I often have to switch between tasks and temporarily leave code half finished until a later point in time.

Stash and apply

Running a task in a side branch of master is no biggie. The workflow usually looks similar to this:

cd ~/repo1
git checkout master
git pull --rebase origin master
git checkout --branch new_feature_branch

These steps update the branch master to the latest commit and create a new branch based on it, named new_feature_branch (creative, I know).

As long as I develop new_feature, I am fine. All my changes are in my current branch and folder structure and I can focus on my task. But this is not always the case.

Colleagues or messages might suddenly appear with requests, that will touch the code I am developing in. This puts me in a bit of a pickle as soon as I have to checkout a different branch.

A quick way of handling this is to stash all changes with git stash, then checkout the other branch and fix the task, before heading back into new_feature_branch and running git apply. These two command store and pull the latest changes on an internal stack so I can roll them out again, without having to create commits, that I might have to squash later..

More complex requests involving multiple tasks make also the handling of git stash more complex and I need to remember what changes are coming from where.

Worktrees Step 1

Using worktrees in Git is one way of solving this problem.

The idea is to checkout each branch you are working in into a separate directory. At the same time. Just by switching between the directories, I can switch branches. No need to stash and apply, no need to keep track of my changes.

My first contact with worktrees was the idea to temporary outsource a branch of a Git repository when needed and leaving the original repository intact. Given a small test repository with a test file inside, the procedure looked like this:

$ cd ~
$ cd my_repo
[master]$ git worktree add -b new_feature ../my_repo_new_feature
[master]$ cd ../my_repo_new_feature
[new_feature]$

This created the following file-structure

$ tree ~/my_repo*
my_repo  # master branch
└── testfile
my_repo_new_feature  # new_feature branch
└── testfile

The home directory now contains two directories, with the same Git repository, but having checked out different branches.

The Git repository even knows and keeps track of the existing worktrees.

[master]$ git worktree list
~/my_repo              65e175d [master]
~/my_repo_new_feature  65e175d [new_feature]

If I tried to checkout the branch new_feature again, Git would not let me.

[master]$ git checkout new_feature
fatal: 'new_feature' is already used by worktree at '~/my_new_repo_feature'

Working like this made my life more complicate and did not really help me.
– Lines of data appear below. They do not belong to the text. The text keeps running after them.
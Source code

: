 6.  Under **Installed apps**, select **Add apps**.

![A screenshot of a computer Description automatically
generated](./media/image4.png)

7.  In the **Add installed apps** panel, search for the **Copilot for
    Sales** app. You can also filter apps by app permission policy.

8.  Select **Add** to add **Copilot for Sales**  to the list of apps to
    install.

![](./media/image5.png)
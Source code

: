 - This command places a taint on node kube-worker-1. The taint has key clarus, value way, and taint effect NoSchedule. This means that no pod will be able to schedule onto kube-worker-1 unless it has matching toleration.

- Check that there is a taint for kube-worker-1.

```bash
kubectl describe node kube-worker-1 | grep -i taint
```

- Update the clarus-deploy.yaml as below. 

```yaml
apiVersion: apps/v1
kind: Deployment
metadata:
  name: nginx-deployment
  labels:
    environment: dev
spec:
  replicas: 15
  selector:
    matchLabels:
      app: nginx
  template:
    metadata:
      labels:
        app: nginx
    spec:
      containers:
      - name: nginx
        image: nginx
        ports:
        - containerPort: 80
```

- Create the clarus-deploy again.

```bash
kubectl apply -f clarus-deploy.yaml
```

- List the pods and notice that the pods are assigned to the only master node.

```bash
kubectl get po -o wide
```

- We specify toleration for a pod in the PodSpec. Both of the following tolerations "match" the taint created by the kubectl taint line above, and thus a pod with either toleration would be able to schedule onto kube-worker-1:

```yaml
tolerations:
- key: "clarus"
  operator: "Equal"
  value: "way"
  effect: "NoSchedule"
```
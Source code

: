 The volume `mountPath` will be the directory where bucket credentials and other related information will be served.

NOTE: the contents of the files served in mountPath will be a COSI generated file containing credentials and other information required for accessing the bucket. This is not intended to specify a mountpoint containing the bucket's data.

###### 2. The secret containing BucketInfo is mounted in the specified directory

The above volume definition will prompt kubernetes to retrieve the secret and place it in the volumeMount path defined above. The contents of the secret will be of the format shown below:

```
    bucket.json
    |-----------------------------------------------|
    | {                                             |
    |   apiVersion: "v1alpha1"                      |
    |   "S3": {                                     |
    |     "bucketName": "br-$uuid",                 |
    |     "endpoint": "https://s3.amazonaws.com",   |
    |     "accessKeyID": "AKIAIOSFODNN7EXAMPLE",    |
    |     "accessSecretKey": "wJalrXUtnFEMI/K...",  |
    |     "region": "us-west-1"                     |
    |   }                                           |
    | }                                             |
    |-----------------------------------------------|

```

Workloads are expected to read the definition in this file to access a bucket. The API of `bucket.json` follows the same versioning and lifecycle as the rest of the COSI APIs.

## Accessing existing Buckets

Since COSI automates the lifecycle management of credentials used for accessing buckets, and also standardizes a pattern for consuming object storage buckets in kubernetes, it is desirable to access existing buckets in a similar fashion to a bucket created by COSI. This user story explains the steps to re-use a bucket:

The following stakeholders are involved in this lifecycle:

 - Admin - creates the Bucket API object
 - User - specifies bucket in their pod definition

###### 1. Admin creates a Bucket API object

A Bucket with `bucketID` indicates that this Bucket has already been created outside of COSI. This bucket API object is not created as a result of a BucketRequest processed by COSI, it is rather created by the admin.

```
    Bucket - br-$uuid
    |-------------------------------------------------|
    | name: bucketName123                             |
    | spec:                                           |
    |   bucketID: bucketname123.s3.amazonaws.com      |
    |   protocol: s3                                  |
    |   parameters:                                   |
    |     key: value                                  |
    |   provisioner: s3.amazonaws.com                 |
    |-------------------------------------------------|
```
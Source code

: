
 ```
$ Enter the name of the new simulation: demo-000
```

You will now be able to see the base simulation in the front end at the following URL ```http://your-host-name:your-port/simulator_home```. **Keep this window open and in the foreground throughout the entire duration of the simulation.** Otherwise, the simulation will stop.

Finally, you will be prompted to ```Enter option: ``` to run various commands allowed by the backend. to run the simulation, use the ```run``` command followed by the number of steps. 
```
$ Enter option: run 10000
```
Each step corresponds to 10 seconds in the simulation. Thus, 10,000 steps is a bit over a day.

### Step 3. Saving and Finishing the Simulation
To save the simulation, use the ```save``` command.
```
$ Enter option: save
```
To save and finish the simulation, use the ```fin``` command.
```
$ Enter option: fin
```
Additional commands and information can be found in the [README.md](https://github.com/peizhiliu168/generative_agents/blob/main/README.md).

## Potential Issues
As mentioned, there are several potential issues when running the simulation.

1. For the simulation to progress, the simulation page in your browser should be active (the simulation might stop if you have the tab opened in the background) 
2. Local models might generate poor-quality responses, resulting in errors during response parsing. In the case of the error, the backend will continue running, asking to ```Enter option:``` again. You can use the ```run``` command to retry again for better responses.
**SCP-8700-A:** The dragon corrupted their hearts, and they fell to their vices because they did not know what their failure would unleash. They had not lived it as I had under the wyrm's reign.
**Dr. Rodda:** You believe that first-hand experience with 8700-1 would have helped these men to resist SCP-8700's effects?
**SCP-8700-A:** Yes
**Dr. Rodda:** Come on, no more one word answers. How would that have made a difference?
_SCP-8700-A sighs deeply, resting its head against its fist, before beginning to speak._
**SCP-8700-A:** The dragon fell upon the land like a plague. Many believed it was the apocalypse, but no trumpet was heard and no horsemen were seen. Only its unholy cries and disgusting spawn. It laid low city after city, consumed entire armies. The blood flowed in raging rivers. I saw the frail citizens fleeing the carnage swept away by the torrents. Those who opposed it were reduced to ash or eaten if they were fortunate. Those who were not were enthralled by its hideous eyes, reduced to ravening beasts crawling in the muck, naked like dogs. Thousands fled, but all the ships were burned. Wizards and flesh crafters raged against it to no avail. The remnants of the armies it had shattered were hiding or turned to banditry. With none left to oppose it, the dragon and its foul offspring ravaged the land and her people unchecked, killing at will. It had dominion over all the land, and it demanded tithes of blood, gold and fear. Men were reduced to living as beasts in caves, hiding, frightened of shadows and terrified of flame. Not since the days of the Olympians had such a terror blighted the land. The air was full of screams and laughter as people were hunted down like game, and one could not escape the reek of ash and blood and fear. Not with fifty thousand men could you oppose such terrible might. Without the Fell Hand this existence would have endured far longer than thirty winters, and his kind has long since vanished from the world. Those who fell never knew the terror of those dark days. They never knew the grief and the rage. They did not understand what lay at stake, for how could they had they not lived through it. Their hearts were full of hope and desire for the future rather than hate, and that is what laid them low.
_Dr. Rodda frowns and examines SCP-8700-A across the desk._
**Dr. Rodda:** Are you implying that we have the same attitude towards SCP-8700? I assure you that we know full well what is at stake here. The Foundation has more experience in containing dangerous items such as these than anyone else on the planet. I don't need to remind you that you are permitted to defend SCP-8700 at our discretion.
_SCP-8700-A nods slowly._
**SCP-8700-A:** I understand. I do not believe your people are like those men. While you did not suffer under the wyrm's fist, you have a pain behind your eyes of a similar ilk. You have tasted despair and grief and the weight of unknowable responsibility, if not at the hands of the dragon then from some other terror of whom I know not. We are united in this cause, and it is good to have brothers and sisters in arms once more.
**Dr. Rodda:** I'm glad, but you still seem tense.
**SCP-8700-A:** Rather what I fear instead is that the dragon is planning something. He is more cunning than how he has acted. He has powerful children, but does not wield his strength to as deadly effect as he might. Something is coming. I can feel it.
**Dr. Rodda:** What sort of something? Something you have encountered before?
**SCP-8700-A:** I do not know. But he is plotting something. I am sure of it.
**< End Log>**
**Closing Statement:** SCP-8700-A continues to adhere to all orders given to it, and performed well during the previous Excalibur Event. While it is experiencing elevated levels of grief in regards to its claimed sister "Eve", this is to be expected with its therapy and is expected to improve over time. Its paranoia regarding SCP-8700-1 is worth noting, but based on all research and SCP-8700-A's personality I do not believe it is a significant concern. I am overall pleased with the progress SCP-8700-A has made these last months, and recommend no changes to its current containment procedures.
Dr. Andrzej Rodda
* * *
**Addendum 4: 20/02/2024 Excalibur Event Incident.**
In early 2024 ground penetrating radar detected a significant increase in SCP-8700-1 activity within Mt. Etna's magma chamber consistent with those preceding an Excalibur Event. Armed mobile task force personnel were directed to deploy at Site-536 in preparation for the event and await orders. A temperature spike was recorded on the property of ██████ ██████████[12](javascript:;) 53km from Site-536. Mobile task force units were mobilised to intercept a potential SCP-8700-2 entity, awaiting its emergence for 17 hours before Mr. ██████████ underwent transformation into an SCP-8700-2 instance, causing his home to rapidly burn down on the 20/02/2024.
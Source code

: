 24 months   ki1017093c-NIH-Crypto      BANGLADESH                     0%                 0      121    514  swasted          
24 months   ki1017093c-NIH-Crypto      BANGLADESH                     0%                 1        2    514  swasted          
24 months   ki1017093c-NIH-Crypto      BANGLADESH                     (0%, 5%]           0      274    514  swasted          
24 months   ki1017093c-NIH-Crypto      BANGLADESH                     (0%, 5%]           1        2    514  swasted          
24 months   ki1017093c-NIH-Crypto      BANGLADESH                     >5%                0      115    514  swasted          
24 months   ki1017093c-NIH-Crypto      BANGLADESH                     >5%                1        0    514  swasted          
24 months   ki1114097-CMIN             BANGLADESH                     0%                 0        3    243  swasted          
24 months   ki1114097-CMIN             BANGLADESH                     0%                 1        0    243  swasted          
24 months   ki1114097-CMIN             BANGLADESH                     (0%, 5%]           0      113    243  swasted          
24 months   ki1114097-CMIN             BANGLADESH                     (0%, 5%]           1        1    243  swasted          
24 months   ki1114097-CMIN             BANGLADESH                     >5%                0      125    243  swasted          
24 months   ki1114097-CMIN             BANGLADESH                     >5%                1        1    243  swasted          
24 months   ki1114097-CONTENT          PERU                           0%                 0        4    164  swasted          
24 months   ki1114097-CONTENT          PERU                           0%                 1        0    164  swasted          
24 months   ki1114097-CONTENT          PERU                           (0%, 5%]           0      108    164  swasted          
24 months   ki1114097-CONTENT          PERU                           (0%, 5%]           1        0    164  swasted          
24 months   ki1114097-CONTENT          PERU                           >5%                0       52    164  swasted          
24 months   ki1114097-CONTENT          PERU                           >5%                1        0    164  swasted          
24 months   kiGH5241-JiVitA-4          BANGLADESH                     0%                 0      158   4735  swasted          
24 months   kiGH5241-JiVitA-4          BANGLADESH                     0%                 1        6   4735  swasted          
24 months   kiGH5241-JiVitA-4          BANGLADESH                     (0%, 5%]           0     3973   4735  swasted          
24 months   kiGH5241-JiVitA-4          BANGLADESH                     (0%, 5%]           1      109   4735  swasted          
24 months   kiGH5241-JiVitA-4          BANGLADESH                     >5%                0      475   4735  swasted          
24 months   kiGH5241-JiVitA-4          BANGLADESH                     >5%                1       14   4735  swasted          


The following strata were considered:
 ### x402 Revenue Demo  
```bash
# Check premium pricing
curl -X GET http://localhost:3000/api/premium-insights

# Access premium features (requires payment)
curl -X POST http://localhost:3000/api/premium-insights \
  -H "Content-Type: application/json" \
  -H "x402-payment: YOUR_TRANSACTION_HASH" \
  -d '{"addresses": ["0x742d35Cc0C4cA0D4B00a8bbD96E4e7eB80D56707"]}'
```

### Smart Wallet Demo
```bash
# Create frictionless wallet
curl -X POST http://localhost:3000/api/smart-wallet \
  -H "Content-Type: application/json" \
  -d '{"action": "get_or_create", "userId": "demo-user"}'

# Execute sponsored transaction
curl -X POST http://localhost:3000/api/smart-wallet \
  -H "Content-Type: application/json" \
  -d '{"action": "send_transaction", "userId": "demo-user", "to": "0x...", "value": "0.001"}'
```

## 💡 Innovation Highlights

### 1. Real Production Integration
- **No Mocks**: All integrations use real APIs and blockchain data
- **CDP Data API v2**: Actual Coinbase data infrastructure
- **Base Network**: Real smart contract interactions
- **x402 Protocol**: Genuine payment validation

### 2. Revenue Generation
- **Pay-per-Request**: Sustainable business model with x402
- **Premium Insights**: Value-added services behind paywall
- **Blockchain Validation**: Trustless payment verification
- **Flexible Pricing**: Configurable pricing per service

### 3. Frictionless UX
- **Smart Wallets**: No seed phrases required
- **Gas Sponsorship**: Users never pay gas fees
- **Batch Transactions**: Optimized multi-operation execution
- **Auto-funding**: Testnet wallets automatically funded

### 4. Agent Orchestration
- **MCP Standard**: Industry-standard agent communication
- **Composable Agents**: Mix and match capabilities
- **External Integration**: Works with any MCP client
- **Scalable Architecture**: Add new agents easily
It was just good to know that there was a way of accessing other branches if I had to. But keeping the other directories structured and being tracked of which repository they belonged to, stopped med from using worktrees in this way.

And then it made sense

The breakthrough came with an obvious change to the structure of the directories:

  1. Checkout a bare repository.
  2. Keep the branches as sub-directories.

In this case ~/my_repo is the source repository. If it is local or remote, does not matter at this point. Neither does it matter if the source repository is a bare or a regular repository.

$ cd
$ tree my_repo
my_repo
└── testfile
$ git clone --bare ~/my_repo ~/my_repo_clone
Cloning into bare repository 'my_repo_clone'
$ cd my_repo_clone
$ git worktree list
~/my_repo_clone (bare)
$ git worktree add master
Preparing worktree (checking out 'master')
HEAD is now at 02b4f71 Initial commit
$ git worktree add new_feature
Preparing worktree (checking out 'new_feature')
$ cd master
[master]$ ls
testfile
cd ../new_feature
[new_feature]$ ls
testfile

The directory structure in ~/my_repo_clone now looks like this:

$ pwd
~/my_repo_clone
$ tree .
[...] # omitting all Git stuff
├── master         # Master branch
│   └── testfile
└── new_feature    # new_feature branch
    └── testfile

Now I can have multiple branches checked out at the same time, work in them and commit and push with them as I would usually do.

Drawbacks

Nothing is perfect. So far I have seen some challenges that you should think about before you might adopt this.

  1. Running code

    Depending on how you have structured your environment and how close you are to standard practices in Ansible, using this alternative directory layout can be challenging. In any case you are introducing at least one additional level of directories to manages. But there is hope and a useful structure you can use to separate your running code in the master branch from your development branches.

  2. Cleanup work trees

    Each checkout branch is represented as a directory somewhere within the file system. Technically you can just delete the directory and the branch would be gone. At least from the file system. Git will not allow you to checkout another directory again with the same branch until you have properly removed the worktree entry with git worktree remove $dir, even if the directory is no longer existing.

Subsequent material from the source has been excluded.